Sunday, April 24, 2011

jane eyre: notes after percolation

WHY JANE EYRE WHY??

now let's just all bear in mind that had i liked this film, i would have been somewhat disappointed.  i came to watch it suck, and it sucked.

acting: quite good.

direction: not bad.

basic premise of fragmentary kaleidoscope of jane eyre plot-nessfulness: RUDE but promising, for the first half hour or so.

presentation of conditions of jane eyre's young life: not bad!  helen burns was there and she didn't dispense any advice about advertising!

other points of eyre-y goodness: two whole rivers sisters!  with lines!  st. john/jane eyre relationship made interesting, and is not totally disrespectful of what appear to me to be bronte's intentions!  jane eyre has no pretensions to being a naturalist...mia wasikowska gave a luminous performance...soundtrack could have been worse...blanche is not blonde...

it was the core rochester/jane relationship that sucked, though not for lack of trying.  my personal opinion of rochester is that bronte gives a very exact depiction of him, and thereby renders him impossible to cast.  jane eyre is also a very exacting character, but somehow you can get a likeable jane out of many different types of people (not charlotte gainsbourg, but many people [ruth wilson still being my favorite--though i have a friend that i think would play the part the best of anyone ever]).  the closest i've ever been able to come to getting a good casting of rochester, though, even just in my head, is right now, when i'm thinking that kristin chenoweth would do a great job with the part, if hell froze over and she somehow got the opportunity.  rochester is just impossible to make right.  orson welles is all thunder and no humor, timothy dalton, though awesome, is too byron and not enough bothwell, toby stephens is way too suave... and i like all of these performances.  i just feel bad for michael fassbender.  he's trying to play this impossible part, and the only support he's getting from either the script or the production is a miniscule flower and a neckcloth.  who could do anything with those materials?  mcguyver?  maybe he could make a weapon with which to free himself from a tricky situation (victorian england, for instance), but even he couldn't construct a rochester characterization worth balls.  fassbender did a great job with what he was given--but this seemed to consist of, "okay, now stare at an angle to the camera.  you can't flirt with jane, so just pant at her.  make it more angry!  now more sensitive!  angrier!  sensitiver!  i don't know, something with your nostrils, maybe?  are you wearing the neckcloth?  do you have your tiny flower?"

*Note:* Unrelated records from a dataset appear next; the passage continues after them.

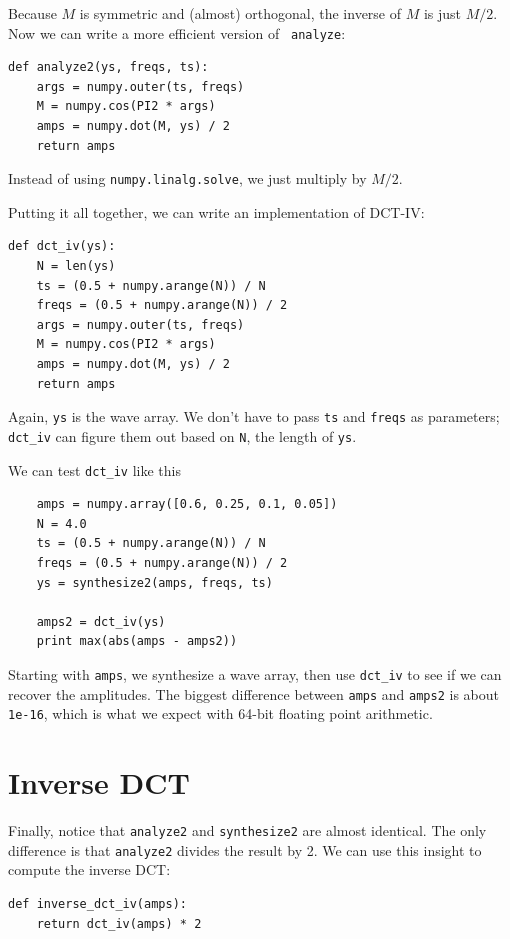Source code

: \documentclass[12pt]{book}
\begin{document}
Because $M$ is symmetric and (almost) orthogonal, the inverse of $M$
is just $M/2$.  Now we can write a more efficient version of {\tt
  analyze}:

\begin{verbatim}
def analyze2(ys, freqs, ts):
    args = numpy.outer(ts, freqs)
    M = numpy.cos(PI2 * args)
    amps = numpy.dot(M, ys) / 2
    return amps
\end{verbatim}

Instead of using {\tt numpy.linalg.solve}, we just multiply
by $M/2$.

Putting it all together, we can write an implementation of
DCT-IV:

\begin{verbatim}
def dct_iv(ys):
    N = len(ys)
    ts = (0.5 + numpy.arange(N)) / N
    freqs = (0.5 + numpy.arange(N)) / 2
    args = numpy.outer(ts, freqs)
    M = numpy.cos(PI2 * args)
    amps = numpy.dot(M, ys) / 2
    return amps
\end{verbatim}

Again, {\tt ys} is the wave array.  We don't have to pass
{\tt ts} and {\tt freqs} as parameters; \verb"dct_iv" can
figure them out based on {\tt N}, the length of {\tt ys}.

We can test \verb"dct_iv" like this

\begin{verbatim}
    amps = numpy.array([0.6, 0.25, 0.1, 0.05])
    N = 4.0
    ts = (0.5 + numpy.arange(N)) / N
    freqs = (0.5 + numpy.arange(N)) / 2
    ys = synthesize2(amps, freqs, ts)

    amps2 = dct_iv(ys)
    print max(abs(amps - amps2))
\end{verbatim}

Starting with {\tt amps}, we synthesize a wave array, then use
\verb"dct_iv" to see if we can recover the amplitudes.  The biggest
difference between {\tt amps} and {\tt amps2} is about {\tt 1e-16},
which is what we expect with 64-bit floating point arithmetic.


\section{Inverse DCT}

Finally, notice that {\tt analyze2} and {\tt synthesize2} are almost
identical.  The only difference is that {\tt analyze2} divides the
result by 2.  We can use this insight to compute the inverse DCT:

\begin{verbatim}
def inverse_dct_iv(amps):
    return dct_iv(amps) * 2
\end{verbatim}
\end{document}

i'm wondering how many woman directors there have been of jane eyre...how many woman screenwriters...  it's sexist of me, i know.  i didn't think the direction was that bad.  i read a review at the movie theater (you know, one of those they post on cardboard) in which cary fukunaga discussed having read the book several times, and i felt like i could see what he'd read expressed in the movie.  his interpretation of jane, who, as the review pointed out, can get lost in the furor sometimes, was quite respectable.  not perfect (for a rabid fangirl, there is no such thing) but certainly well within respectable range.

to put it in the most abstract terms, i felt like the movie's intensity of purpose was admirable, and its use of its materials was kind of deplorable.  it faltered worst when it came to rochester, turning the whole thornfield sequence into something almost painful to experience, and not in the i-identify kind of way, but in the i-wish-this-were-less-teh-suck* kind of way.  a sequence of shots of cherry trees does not a romance make. 

UNFORTUNATELY!!  am i right?  am i right?

hey, maybe robert downey jr. could rochester it righteously.  i just like the idea of kristin chenoweth.

*rereading my megatokyo volumes; sorry.